■ Instructions to follow ■
Where the records below have a line with "useState", that line is to be copied.

-=-=-

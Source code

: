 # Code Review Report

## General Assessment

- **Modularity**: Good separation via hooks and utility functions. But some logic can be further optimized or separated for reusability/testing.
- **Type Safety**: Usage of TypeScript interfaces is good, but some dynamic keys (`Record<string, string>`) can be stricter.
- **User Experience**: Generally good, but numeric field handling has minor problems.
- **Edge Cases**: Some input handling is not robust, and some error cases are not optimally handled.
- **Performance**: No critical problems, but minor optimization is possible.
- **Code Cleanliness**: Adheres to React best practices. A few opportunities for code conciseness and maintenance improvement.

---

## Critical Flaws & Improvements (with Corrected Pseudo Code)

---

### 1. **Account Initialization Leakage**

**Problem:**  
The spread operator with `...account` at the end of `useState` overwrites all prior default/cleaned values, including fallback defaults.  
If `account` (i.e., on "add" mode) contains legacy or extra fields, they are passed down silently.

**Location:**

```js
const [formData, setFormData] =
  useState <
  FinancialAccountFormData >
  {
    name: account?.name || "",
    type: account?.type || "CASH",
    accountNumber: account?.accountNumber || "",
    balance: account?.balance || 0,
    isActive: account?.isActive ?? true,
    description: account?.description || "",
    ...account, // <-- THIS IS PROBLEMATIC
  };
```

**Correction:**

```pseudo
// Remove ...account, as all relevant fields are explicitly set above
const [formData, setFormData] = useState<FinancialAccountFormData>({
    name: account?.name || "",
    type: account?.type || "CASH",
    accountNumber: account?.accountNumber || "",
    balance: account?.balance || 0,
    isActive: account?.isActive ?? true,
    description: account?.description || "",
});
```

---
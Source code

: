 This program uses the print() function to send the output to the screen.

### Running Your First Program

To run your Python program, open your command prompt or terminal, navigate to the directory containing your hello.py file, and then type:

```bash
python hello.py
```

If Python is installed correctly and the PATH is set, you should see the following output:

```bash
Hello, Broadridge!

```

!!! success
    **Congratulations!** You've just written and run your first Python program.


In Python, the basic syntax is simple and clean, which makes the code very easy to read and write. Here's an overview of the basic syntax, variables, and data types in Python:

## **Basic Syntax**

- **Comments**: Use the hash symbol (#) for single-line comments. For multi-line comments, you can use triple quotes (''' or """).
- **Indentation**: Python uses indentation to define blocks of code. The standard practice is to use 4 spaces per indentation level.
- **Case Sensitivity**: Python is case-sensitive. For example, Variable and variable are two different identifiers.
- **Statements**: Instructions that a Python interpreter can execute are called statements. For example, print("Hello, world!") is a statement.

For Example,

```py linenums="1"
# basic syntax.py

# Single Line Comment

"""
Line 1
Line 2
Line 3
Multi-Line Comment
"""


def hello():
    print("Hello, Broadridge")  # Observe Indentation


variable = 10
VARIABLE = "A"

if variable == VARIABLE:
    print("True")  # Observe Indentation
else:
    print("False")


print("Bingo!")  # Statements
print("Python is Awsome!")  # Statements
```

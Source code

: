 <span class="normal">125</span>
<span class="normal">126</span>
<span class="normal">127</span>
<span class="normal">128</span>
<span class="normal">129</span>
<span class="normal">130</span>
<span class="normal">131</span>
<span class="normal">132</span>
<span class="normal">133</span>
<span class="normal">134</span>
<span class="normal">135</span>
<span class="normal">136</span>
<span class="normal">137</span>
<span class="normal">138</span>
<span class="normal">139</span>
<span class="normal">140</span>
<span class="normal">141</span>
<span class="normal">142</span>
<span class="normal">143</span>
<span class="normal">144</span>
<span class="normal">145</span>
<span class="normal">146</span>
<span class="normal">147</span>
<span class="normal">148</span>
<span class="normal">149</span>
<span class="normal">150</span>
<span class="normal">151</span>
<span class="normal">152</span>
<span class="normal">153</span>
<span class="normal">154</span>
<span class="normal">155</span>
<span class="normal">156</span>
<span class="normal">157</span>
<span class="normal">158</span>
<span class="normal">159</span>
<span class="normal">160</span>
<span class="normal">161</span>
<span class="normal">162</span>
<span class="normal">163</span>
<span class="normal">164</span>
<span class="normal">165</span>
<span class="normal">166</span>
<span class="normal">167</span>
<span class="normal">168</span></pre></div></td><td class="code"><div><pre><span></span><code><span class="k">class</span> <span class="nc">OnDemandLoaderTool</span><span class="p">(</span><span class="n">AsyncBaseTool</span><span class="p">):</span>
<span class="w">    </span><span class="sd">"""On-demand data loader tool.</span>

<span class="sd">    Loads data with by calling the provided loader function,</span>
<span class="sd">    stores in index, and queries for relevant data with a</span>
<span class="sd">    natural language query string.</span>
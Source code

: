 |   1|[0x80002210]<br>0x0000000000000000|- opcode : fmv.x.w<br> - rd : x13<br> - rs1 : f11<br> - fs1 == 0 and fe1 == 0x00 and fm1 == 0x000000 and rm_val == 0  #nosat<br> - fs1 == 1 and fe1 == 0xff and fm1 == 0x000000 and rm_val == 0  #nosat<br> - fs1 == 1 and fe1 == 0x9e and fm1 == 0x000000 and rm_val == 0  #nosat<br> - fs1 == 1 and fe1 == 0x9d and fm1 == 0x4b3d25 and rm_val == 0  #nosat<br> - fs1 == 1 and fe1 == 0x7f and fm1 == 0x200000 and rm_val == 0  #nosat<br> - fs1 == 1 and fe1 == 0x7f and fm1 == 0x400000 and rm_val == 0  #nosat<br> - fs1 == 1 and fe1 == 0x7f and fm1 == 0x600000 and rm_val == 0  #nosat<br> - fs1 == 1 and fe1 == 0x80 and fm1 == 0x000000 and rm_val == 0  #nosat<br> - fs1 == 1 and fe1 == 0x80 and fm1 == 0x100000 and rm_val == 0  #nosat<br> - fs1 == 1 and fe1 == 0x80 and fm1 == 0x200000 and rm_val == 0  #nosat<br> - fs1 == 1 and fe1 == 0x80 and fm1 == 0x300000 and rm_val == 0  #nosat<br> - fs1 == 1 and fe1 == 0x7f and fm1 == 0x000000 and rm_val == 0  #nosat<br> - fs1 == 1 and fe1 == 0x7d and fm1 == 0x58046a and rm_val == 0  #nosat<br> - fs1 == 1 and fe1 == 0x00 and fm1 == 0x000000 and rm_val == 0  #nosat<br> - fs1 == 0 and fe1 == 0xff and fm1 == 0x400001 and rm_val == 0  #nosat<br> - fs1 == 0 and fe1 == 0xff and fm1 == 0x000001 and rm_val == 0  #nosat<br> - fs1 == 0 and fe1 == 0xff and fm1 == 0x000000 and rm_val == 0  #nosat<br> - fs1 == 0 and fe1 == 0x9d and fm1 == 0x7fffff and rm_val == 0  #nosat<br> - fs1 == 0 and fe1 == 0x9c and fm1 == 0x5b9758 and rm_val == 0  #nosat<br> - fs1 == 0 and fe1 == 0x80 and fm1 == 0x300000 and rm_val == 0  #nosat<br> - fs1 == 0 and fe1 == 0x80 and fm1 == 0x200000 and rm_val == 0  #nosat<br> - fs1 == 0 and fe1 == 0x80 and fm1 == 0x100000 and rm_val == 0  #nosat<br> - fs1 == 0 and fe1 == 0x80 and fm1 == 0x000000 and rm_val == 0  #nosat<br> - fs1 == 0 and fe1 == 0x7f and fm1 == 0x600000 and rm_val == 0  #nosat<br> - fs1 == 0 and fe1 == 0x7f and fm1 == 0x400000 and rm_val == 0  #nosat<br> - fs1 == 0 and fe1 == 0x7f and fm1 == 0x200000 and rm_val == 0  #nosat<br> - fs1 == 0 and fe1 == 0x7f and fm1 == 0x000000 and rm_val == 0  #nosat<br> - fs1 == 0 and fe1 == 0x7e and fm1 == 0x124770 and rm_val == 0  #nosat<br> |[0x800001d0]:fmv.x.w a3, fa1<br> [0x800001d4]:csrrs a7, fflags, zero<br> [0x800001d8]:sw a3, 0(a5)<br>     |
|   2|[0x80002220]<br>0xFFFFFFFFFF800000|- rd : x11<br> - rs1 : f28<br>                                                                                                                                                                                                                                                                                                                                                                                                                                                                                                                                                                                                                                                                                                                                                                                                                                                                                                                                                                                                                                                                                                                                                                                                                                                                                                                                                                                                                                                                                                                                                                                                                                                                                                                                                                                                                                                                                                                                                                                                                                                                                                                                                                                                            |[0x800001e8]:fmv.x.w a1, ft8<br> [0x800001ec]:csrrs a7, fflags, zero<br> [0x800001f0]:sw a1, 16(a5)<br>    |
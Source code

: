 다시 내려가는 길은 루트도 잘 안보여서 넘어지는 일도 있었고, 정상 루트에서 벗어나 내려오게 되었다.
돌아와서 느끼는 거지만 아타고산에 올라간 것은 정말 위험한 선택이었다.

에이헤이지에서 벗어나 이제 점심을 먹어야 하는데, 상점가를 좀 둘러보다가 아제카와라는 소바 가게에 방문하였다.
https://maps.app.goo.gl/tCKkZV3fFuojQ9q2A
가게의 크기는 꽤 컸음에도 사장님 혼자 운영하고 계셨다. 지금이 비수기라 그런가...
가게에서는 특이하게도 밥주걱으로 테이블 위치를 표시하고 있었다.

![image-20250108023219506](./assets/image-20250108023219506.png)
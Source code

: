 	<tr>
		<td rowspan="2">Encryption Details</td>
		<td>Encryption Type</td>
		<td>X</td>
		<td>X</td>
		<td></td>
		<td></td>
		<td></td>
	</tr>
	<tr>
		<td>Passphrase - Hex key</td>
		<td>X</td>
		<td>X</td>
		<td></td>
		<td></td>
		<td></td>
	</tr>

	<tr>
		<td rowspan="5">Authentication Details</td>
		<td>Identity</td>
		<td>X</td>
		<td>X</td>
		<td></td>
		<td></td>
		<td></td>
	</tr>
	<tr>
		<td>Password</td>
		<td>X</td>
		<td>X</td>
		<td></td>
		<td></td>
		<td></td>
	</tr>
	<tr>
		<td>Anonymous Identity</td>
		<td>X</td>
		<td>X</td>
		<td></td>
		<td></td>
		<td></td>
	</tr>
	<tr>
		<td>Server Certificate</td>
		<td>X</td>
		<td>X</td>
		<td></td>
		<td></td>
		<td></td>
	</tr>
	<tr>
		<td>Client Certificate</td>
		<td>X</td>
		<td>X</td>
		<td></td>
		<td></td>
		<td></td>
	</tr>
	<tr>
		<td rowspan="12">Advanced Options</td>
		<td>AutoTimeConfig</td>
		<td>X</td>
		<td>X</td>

-=-=-

■ Written reply ■
The spread operator with `...account` at the end of `useState` overwrites all prior default/cleaned values, including fallback defaults.  
  useState <
const [formData, setFormData] = useState<FinancialAccountFormData>({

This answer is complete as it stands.